[Records from a data source]

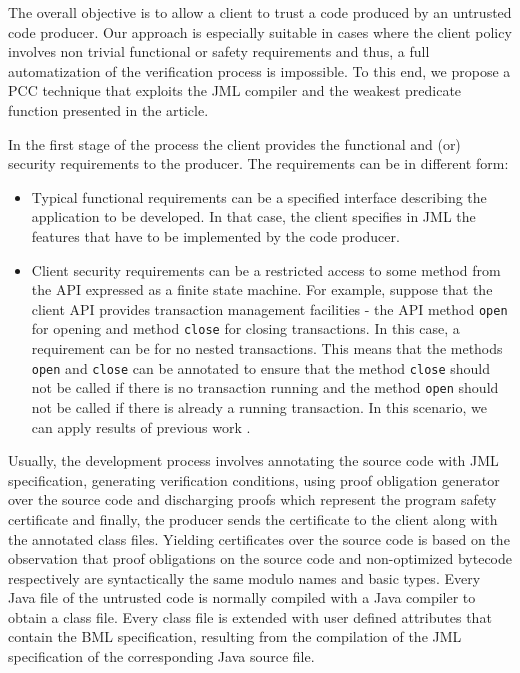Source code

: The overall objective is to allow a client to trust a code produced by an untrusted code producer. Our approach is especially suitable
 in cases where the client policy involves non trivial functional or safety requirements and thus, a full automatization of the verification 
process is impossible. To this end, we propose a PCC technique that exploits the JML compiler and the weakest predicate function presented in the article. 
 
  



In the first stage of the process the client provides the functional
and (or) security requirements to the producer.  The requirements can
be in different form:
\begin{itemize}
\item Typical functional requirements can be a specified interface
describing the application to be developed. In that case, the client
specifies in JML the features that have to be implemented by the code
producer.
\item Client security requirements can be a restricted access to some
method from the API expressed as a finite state machine.  For example,
suppose that the client API provides transaction management facilities
- the API method \texttt{open} for opening and method \texttt{close}
for closing transactions. In this case, a requirement can be for no
nested transactions.  This means that the methods \texttt{open} and
\texttt{close} can be annotated to ensure that the method
\texttt{close} should not be called if there is no transaction running
and the method \texttt{open} should not be called if there is already
a running transaction. In this scenario, we can apply results of
previous work \cite{m+04:cardis}.  
\end{itemize}
Usually, the development process involves annotating the source code
with JML specification, generating verification conditions, using
proof obligation generator over the source code and discharging proofs
which represent the program safety certificate and finally, the
producer sends the certificate to the client along with the annotated
class files.  Yielding certificates over the source code is based on
the observation that proof obligations on the source code and
non-optimized bytecode respectively are syntactically the same modulo
names and basic types. Every Java file of the untrusted code is
normally compiled with a Java compiler to obtain a class file. Every
class file is extended with user defined attributes that contain the
BML specification, resulting from the compilation of the JML
specification of the corresponding Java source file.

Exercise instructions ::
Take the line that contains "BML specification, resulting" and every line after it to the end of the entries above, and reproduce them exactly.

Response area ::
BML specification, resulting from the compilation of the JML
specification of the corresponding Java source file.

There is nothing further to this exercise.